Chemists are well familiar with the concept of umpolung, which describes a deliberate attempt to change the natural polarity of a functional group. Earlier today I was thinking about functional groups that “sneak” into known reactions and behave as if they were molecular components one is used to seeing in a particular process. These are not chameleons, and they are probably not even pretenders per se… But there has got to be a decent way of categorizing these functional groups. And, by the way, the title “pretenders” does not have any negative connotations. If anything, this is a compliment to a group that emerges as a replacement for something that is ingrained in the lore of a particular kind of reactivity.

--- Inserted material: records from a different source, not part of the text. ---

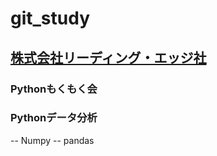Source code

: # git_study
## [株式会社リーディング・エッジ社](https://www.leadinge.co.jp/)
### Pythonもくもく会
### Pythonデータ分析
-- Numpy
-- pandas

Take azide/alkyne cycloaddition as an example. The power of this process, and the reason it is likely to result in a Nobel Prize one day, is that azide and alkyne are considered to be unique in their orthogonality to almost everything out there, yet react very predictably and cleanly with each other under copper catalysis. Below is a case for a “pretender”, if you will. I refer to the phosphorous ylide molecule. The metal-free process you see allows one to make peptidomimetics containing triazoles as cis-amide bond mimetics. Among several notable features of this reaction, developed by Rademann and colleagues some years ago, is that it bypasses the need to use amino acid alkynes that are not always easy to make. For me, though, the most attractive feature of this chemistry is that identifies a functional group that does something that is “reserved” for another one.